United States house price analysis and investment consulting in Zillow

In this article, we plan to do consultant suggestions in real estate investment. We have built comprehensive models for house price predictions, house investment risk control, and time series analysis. In these processes, plotting some of the graphs.

Yefeng Liang

Code for this project: https://github.com/AlbertNightwind/Zillow_House_Price_Analysis_Project

Dataset:

https://www.zillow.com/research/data/

https://www.census.gov/data/tables/time-series/demo/popest/2010s-national-total.html

Below are the windows that we got the dataset. these two datasets will be used in the project.

Zillow house price dataset source (https://www.zillow.com/research/data/)

From the website above, you can download the newest dataset with the same frame provided by Zillow, however, in this article, we use the dataset time range from Jan. 1996 to July. 2020.

Population change dataset from us census (https://www.census.gov/data/tables/time-series/demo/popest/2010s-national-total.html)
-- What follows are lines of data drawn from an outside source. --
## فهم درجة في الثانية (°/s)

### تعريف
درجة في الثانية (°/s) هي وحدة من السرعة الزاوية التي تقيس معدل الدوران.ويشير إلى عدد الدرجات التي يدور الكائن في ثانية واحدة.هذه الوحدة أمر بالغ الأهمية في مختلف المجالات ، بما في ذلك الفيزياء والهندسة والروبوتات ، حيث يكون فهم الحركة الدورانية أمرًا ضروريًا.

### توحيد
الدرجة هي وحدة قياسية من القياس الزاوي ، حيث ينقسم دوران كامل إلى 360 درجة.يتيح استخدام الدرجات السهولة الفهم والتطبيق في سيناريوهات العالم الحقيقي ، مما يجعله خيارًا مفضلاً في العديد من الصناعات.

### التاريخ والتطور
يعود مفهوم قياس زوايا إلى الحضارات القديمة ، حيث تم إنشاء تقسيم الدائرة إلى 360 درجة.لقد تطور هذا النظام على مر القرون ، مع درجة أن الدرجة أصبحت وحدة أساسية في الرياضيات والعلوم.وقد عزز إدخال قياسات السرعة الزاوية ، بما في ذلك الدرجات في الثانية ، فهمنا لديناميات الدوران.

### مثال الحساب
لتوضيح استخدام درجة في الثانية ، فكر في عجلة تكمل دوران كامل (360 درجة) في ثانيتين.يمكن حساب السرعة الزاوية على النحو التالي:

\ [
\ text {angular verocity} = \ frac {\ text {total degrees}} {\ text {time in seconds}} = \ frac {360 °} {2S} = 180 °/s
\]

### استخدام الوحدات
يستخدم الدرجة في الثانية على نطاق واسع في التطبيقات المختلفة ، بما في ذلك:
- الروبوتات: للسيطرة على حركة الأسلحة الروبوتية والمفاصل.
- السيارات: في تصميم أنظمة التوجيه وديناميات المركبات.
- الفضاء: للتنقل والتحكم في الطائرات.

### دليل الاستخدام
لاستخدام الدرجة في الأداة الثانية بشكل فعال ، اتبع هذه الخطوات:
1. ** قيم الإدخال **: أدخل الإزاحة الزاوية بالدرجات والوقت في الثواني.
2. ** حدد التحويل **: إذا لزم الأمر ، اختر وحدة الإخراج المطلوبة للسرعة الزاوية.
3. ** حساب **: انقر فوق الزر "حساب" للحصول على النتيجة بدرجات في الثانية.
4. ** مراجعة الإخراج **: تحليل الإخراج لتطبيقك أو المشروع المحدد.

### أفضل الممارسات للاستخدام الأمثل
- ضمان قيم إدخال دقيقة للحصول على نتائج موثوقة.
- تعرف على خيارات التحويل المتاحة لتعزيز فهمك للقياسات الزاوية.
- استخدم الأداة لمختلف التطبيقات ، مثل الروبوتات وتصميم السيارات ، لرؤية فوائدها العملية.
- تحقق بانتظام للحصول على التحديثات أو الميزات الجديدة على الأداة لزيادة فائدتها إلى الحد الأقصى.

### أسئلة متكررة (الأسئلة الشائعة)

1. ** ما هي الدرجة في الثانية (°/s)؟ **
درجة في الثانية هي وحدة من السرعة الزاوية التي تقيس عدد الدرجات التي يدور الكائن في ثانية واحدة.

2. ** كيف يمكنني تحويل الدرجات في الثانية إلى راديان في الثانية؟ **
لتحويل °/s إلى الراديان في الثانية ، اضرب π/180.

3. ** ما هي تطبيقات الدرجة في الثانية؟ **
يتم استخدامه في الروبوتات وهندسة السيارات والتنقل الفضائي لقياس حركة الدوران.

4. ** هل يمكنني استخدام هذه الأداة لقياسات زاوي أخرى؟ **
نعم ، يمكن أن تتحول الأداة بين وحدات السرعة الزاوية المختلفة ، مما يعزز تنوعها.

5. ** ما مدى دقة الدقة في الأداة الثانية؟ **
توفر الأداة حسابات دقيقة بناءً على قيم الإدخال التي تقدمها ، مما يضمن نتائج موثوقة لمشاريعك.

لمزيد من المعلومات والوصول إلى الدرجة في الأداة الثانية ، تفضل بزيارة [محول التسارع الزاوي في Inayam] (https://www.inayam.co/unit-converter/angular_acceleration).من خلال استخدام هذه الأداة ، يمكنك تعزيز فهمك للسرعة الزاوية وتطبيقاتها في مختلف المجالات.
Section0 What the data look like

In this project, we will consult for the house investors, and advise on American regions, major cities that they should invest in. We will isolate a group of the most promising regions, then run a forecasting analysis to pinpoint those regions with the best potential attributes. We will mention those attributes in the latter part of this article.

Zillow dataset
Zillow dataset
Zillow dataset

As much data was collected several years ago, it’s inevitable that many of them lack some features, in this section, we will focus on the time features, which range from column 7 to the last one. But before, we need to plot a graph to summarize all of the time columns without data.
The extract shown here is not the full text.